Science Building (1910)
When this building was constructed, only three others existed on campus: Old North, Old Main (aka Hedding Hall) and the Behr Observatory (predecessor to the Mark Evans Observatory). A dedication program for the event is all the evidence we have that the building known today as Stevenson, home to the School of Nursing, contains a time capsule.
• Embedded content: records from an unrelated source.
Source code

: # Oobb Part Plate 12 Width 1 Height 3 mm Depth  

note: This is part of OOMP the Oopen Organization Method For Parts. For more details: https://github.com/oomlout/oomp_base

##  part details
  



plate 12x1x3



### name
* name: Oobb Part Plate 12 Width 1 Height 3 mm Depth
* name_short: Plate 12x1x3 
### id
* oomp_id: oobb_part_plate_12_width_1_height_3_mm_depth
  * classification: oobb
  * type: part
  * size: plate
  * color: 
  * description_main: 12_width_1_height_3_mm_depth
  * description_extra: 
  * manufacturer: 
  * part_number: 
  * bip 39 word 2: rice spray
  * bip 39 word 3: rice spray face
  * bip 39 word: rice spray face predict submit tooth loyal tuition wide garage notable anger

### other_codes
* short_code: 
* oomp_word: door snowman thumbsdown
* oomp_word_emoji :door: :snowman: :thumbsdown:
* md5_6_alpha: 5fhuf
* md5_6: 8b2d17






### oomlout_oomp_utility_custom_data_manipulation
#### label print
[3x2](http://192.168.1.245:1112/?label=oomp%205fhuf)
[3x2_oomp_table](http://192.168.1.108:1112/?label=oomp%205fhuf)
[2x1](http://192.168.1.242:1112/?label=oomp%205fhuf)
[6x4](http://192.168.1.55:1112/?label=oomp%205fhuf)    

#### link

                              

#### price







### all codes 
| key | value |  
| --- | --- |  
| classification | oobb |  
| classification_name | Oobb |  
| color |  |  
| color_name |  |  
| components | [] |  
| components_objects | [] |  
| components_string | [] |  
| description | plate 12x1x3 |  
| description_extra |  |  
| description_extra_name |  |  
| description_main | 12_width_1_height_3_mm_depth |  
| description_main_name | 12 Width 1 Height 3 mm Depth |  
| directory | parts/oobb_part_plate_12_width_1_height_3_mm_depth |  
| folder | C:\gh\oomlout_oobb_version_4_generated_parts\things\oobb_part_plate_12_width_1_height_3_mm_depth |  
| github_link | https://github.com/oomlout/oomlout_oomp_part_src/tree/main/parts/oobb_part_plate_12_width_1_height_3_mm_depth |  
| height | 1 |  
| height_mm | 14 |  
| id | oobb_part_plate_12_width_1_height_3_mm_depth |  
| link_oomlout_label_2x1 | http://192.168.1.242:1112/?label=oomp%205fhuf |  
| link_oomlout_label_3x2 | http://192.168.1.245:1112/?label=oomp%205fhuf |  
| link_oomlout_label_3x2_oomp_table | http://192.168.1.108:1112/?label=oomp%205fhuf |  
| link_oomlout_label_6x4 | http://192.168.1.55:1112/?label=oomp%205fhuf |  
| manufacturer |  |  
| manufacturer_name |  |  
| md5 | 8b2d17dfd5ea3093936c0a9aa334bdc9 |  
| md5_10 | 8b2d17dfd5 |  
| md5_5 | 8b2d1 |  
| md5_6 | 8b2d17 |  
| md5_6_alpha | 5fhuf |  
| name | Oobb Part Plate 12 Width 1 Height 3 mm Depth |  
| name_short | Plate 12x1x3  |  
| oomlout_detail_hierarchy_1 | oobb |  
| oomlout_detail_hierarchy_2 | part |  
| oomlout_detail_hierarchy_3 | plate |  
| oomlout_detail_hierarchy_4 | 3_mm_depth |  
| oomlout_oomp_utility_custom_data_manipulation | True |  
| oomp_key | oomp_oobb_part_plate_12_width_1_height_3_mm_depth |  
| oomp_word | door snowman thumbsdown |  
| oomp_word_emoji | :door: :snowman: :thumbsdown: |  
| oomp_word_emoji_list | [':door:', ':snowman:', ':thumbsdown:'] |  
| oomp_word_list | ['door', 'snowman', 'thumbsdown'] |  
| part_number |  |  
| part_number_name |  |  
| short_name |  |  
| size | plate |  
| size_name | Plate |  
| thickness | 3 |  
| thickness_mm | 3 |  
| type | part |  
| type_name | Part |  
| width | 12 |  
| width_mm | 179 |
The document notes that student Vice President R. O. Graham was “Placing Articles in Corner Stone.” [Photos of this event have not been found yet.]

Memorial Gymnasium (1921)
The building we now know as Hansen Student Center was first dedicated on November 5, 1921. The only records that indicate a time capsule is contained within its cornerstone are a photograph and a line in the dedication program for “Depositing Box in Cornerstone.”
The box is pictured at the base of the crane in this photograph.

Shaw Hall (1954)
A time capsule was placed behind this building’s cornerstone when it was being constructed in June of 1954. The records on this event include a letter that was sent to Dr. Shaw’s family by President Holmes describing two photographs of the placement that he sent to them. The family donated the letter and photographs back to the university at some point. The letter mentions that a “box containing articles sealed in the cornerstone” which can be seen in this photograph. The building was formally dedicated during Homecoming of that year and programs of that event along with a list of contents for the time capsule are held in the archives.

Dolan Hall (1955)
The Argus reports on the time capsule contents of the new Men’s Dormitory (later known as Dolan Hall) on February 9, 1955. Representatives of the Student Union presented the box to President Holmes with items including, among other things, a “Freshman Beanie,” contemporary student artwork, photos of significant people, and programs of events on campus.

Memorial Center (1946 and 1947 dedications and1965 addition)
Records of a committee comprised of members from all campus constituencies are held in the archives. This group selected items and designed a program for placing the cornerstone and time capsule in one 1946 event and then dedicating the building a year later. The 1946 article linked above describes time capsule contents such as lists of veterans and Gold Star men, a copy of the Pantagraph, and a history of Wesleyan. A refrain of “Wesleyan Will Remember” was invoked for the occasion and was drawn from a 1944 Homecoming speech, the text of which is reprinted in the dedication program. The 1965 addition also contains a time capsule and events surrounding its dedication are reported on in the Argus as well. This is believed to be the only campus building with two time capsules.

Sheean Library (1967)
A dedication program contains details of this time capsule which was sealed in a cornerstone on October 14th, 1967. For the first time on record, student works were included including a two-track stereo recording of the concert band, choir, orchestra, chamber singers, and soloists performing a variety of works in many genres. The box also contained novels, magazines, plays, and a book published by Mary Shanks and Dorothy Kennedy, two faculty members of the School of Nursing, “The Theory and Practice of Nursing Service Administration.”

  • When the box was opened during Homecoming 2011 more items were found than had been previously recorded.
  • Photographs of both events are also available by searching for “time capsule” and “cornerstone laying”at http://tinyurl.com/7jus7k9

Mark Evans Observatory (1969)
This time capsule included many items that were not connected directly with the campus such as a package of space food, the Apollo 8 astronaut’s Christmas Eve tape, a road atlas, the Illinois Agricultural Association (IAA) Record and fifty-year history, and the Bloomington-Normal Phone Directory on microfilm. On March 18, 1969, the astronaut Frank Borman, commander of the Apollo 8 space mission (the first manned flight to orbit the moon), received an honorary degree at Founders’ Day Convocation that year, a highlight of which was the cornerstone laying. One photograph shows Borman holding the time capsule.